La alianza empresarial entre FCC y GMSM no quiere continuar con el acuerdo que les vincula al Ayuntamiento hasta 2023 y que les supone unos ingresos anuales de 22,8 millones de euros, el contrato más oneroso del presupuesto municipal suscrito en 2015, justo antes de la salida de Javier Maroto de la Alcaldía. Una resolución del Gobierno vasco (a través de la denominada Comisión Jurídica Asesora, encargada de mediar en conflictos con la administración) cargó hace unas semanas sobre los hombros de la contrata un gasto inesperado de 1,7 millones por ejercicio, algo que al parecer provoca que a la multinacional ya no le salgan los números y, por eso, 'tira la toalla'. Una vez que se materialice el deseo de la empresa, ni FCC ni el Consistorio estarán obligados a pedir ni recibir ningún tipo de indemnización.

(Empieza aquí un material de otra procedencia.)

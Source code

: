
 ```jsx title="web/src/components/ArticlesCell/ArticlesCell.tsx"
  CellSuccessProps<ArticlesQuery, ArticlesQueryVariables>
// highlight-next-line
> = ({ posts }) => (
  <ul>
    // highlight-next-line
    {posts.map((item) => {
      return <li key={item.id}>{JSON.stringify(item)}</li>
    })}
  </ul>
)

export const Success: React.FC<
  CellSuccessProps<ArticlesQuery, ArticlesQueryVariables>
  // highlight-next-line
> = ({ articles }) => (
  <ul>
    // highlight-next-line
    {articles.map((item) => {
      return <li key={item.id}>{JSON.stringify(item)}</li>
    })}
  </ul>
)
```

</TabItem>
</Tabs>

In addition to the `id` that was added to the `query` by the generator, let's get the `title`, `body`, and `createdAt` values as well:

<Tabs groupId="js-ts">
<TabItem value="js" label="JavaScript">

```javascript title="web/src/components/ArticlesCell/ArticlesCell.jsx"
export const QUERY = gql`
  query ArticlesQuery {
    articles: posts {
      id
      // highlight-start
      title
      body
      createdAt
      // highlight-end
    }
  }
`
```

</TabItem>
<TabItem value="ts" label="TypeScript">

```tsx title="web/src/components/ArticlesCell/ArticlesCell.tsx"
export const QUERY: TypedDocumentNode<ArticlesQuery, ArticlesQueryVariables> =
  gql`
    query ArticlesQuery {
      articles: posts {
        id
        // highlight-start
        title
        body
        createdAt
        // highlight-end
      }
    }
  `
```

Dada esta decisión, el equipo de gobierno PNV-PSE tendrá que redactar un nuevo contrato, sacarlo a concurso público y adjudicarlo. Este proceso podría extenderse hasta un año, en función de cuándo se inicien los trámites y los problemas derivados de su minoría y la falta de socios en el pleno.

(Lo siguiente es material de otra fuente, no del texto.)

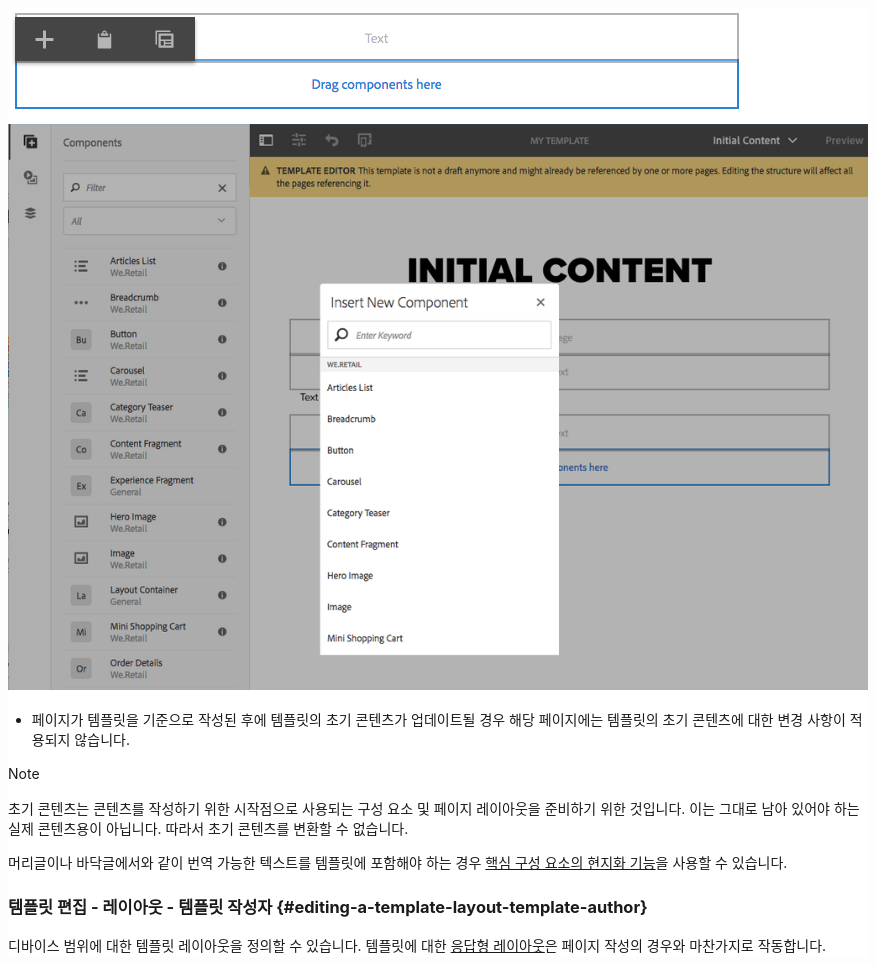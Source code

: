   ![chlimage_1-152](assets/chlimage_1-152.png) ![chlimage_1-153](assets/chlimage_1-153.png)

* 페이지가 템플릿을 기준으로 작성된 후에 템플릿의 초기 콘텐츠가 업데이트될 경우 해당 페이지에는 템플릿의 초기 콘텐츠에 대한 변경 사항이 적용되지 않습니다.

>[!NOTE]
>
>초기 콘텐츠는 콘텐츠를 작성하기 위한 시작점으로 사용되는 구성 요소 및 페이지 레이아웃을 준비하기 위한 것입니다. 이는 그대로 남아 있어야 하는 실제 콘텐츠용이 아닙니다. 따라서 초기 콘텐츠를 변환할 수 없습니다.
>
>머리글이나 바닥글에서와 같이 번역 가능한 텍스트를 템플릿에 포함해야 하는 경우 [핵심 구성 요소의 현지화 기능](https://experienceleague.adobe.com/docs/experience-manager-core-components/using/get-started/localization.html?lang=ko)을 사용할 수 있습니다.

### 템플릿 편집 - 레이아웃 - 템플릿 작성자 {#editing-a-template-layout-template-author}

디바이스 범위에 대한 템플릿 레이아웃을 정의할 수 있습니다. 템플릿에 대한 [응답형 레이아웃](/help/sites-authoring/responsive-layout.md)은 페이지 작성의 경우와 마찬가지로 작동합니다.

De hecho, los peneuvistas y los socialistas que tienen opiniones coincidentes en la mayoría de los asuntos discrepan en este apartado con posiciones casi antagónicas. A finales del pasado mes de marzo, el PSE se desmarcó de su socio de gobierno, el PNV, al dejarle solo en el pleno y respaldar una propuesta de EH Bildu, Podemos e Irabazi a favor de que el Ayuntamiento haga un informe para valorar la posibilidad de gestionar de forma directa el contrato de limpieza y recogida de residuos de la ciudad. El respaldo socialista a esta moción tuvo un valor simbólico, dado que el PNV contó con el apoyo del PP para tumbarla.

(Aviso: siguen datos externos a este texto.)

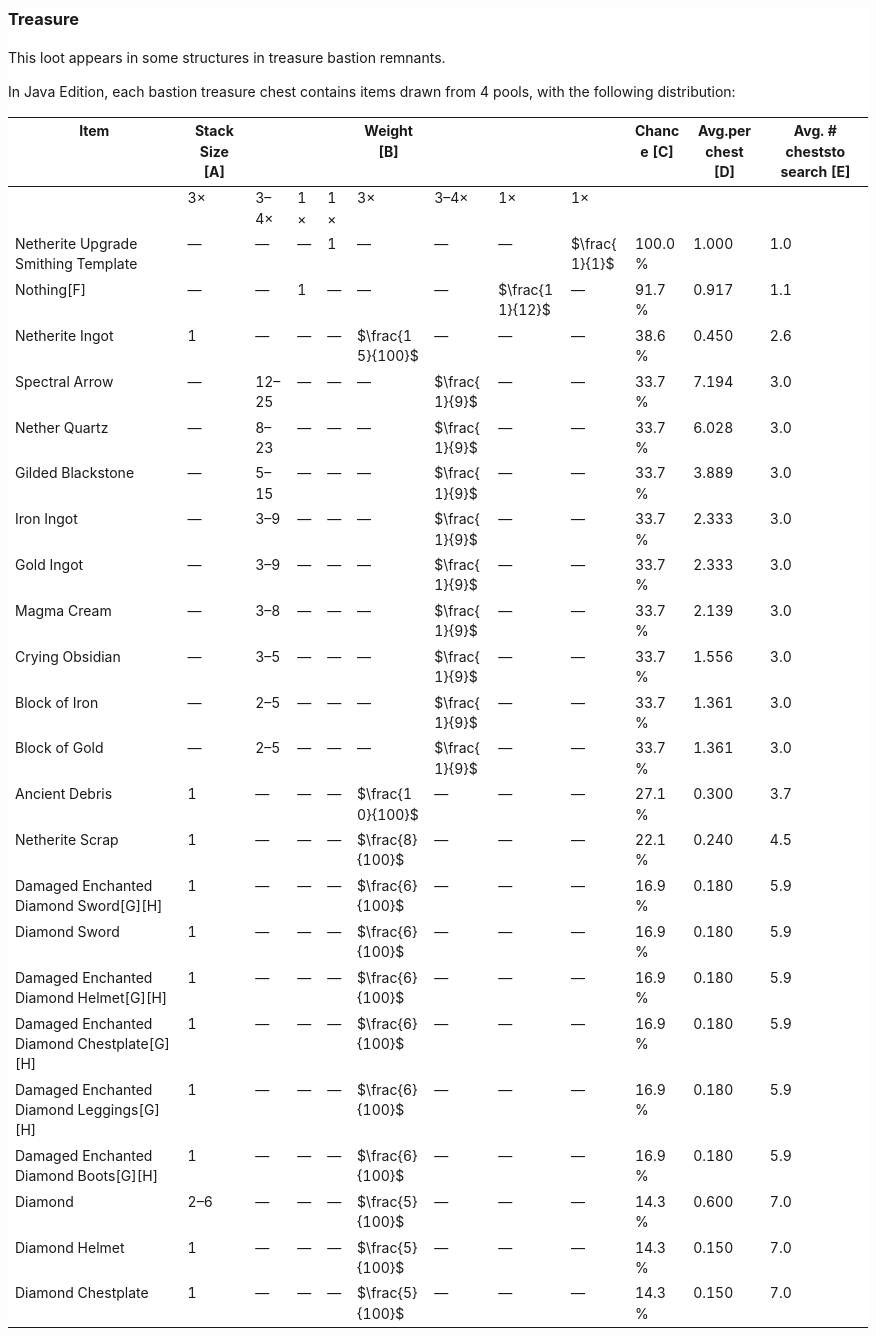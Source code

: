 ### Treasure
This loot appears in some structures in treasure bastion remnants.

In Java Edition, each bastion treasure chest contains  items drawn from 4 pools,  with the following distribution: 

| Item                                       | Stack Size  [A] |       |    |    | Weight   [B]     |               |                 |               | Chance   [C] | Avg.per chest   [D] | Avg. # cheststo search   [E] |
|--------------------------------------------|-----------------|-------|----|----|------------------|---------------|-----------------|---------------|--------------|---------------------|------------------------------|
|                                            | 3×              | 3–4×  | 1× | 1× | 3×               | 3–4×          | 1×              | 1×            |              |                     |                              |
| Netherite Upgrade Smithing Template        | —               | —     | —  | 1  | —                | —             | —               | $\frac{1}{1}$ | 100.0%       | 1.000               | 1.0                          |
| Nothing[F]                                 | —               | —     | 1  | —  | —                | —             | $\frac{11}{12}$ | —             | 91.7%        | 0.917               | 1.1                          |
| Netherite Ingot                            | 1               | —     | —  | —  | $\frac{15}{100}$ | —             | —               | —             | 38.6%        | 0.450               | 2.6                          |
| Spectral Arrow                             | —               | 12–25 | —  | —  | —                | $\frac{1}{9}$ | —               | —             | 33.7%        | 7.194               | 3.0                          |
| Nether Quartz                              | —               | 8–23  | —  | —  | —                | $\frac{1}{9}$ | —               | —             | 33.7%        | 6.028               | 3.0                          |
| Gilded Blackstone                          | —               | 5–15  | —  | —  | —                | $\frac{1}{9}$ | —               | —             | 33.7%        | 3.889               | 3.0                          |
| Iron Ingot                                 | —               | 3–9   | —  | —  | —                | $\frac{1}{9}$ | —               | —             | 33.7%        | 2.333               | 3.0                          |
| Gold Ingot                                 | —               | 3–9   | —  | —  | —                | $\frac{1}{9}$ | —               | —             | 33.7%        | 2.333               | 3.0                          |
| Magma Cream                                | —               | 3–8   | —  | —  | —                | $\frac{1}{9}$ | —               | —             | 33.7%        | 2.139               | 3.0                          |
| Crying Obsidian                            | —               | 3–5   | —  | —  | —                | $\frac{1}{9}$ | —               | —             | 33.7%        | 1.556               | 3.0                          |
| Block of Iron                              | —               | 2–5   | —  | —  | —                | $\frac{1}{9}$ | —               | —             | 33.7%        | 1.361               | 3.0                          |
| Block of Gold                              | —               | 2–5   | —  | —  | —                | $\frac{1}{9}$ | —               | —             | 33.7%        | 1.361               | 3.0                          |
| Ancient Debris                             | 1               | —     | —  | —  | $\frac{10}{100}$ | —             | —               | —             | 27.1%        | 0.300               | 3.7                          |
| Netherite Scrap                            | 1               | —     | —  | —  | $\frac{8}{100}$  | —             | —               | —             | 22.1%        | 0.240               | 4.5                          |
| Damaged Enchanted Diamond Sword[G][H]      | 1               | —     | —  | —  | $\frac{6}{100}$  | —             | —               | —             | 16.9%        | 0.180               | 5.9                          |
| Diamond Sword                              | 1               | —     | —  | —  | $\frac{6}{100}$  | —             | —               | —             | 16.9%        | 0.180               | 5.9                          |
| Damaged Enchanted Diamond Helmet[G][H]     | 1               | —     | —  | —  | $\frac{6}{100}$  | —             | —               | —             | 16.9%        | 0.180               | 5.9                          |
| Damaged Enchanted Diamond Chestplate[G][H] | 1               | —     | —  | —  | $\frac{6}{100}$  | —             | —               | —             | 16.9%        | 0.180               | 5.9                          |
| Damaged Enchanted Diamond Leggings[G][H]   | 1               | —     | —  | —  | $\frac{6}{100}$  | —             | —               | —             | 16.9%        | 0.180               | 5.9                          |
| Damaged Enchanted Diamond Boots[G][H]      | 1               | —     | —  | —  | $\frac{6}{100}$  | —             | —               | —             | 16.9%        | 0.180               | 5.9                          |
| Diamond                                    | 2–6             | —     | —  | —  | $\frac{5}{100}$  | —             | —               | —             | 14.3%        | 0.600               | 7.0                          |
| Diamond Helmet                             | 1               | —     | —  | —  | $\frac{5}{100}$  | —             | —               | —             | 14.3%        | 0.150               | 7.0                          |
| Diamond Chestplate                         | 1               | —     | —  | —  | $\frac{5}{100}$  | —             | —               | —             | 14.3%        | 0.150               | 7.0                          |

Las principales dudas sobre la gestión directa del servicio recaen sobre todo en cómo integrar en la plantilla municipal a los trabajadores de la contrata. Los máximos responsables del Gabinete Urtaran mantienen que esto es imposible y tendrían que superar una oposición, mientras que los partidos de izquierda del Consistorio aseguran justo lo contrario.

Hasta una nueva adjudicación, la actual encargada de la limpieza de la capital alavesa sigue estando obligada a cubrir las labores cotidianas de mantenimiento de la ciudad.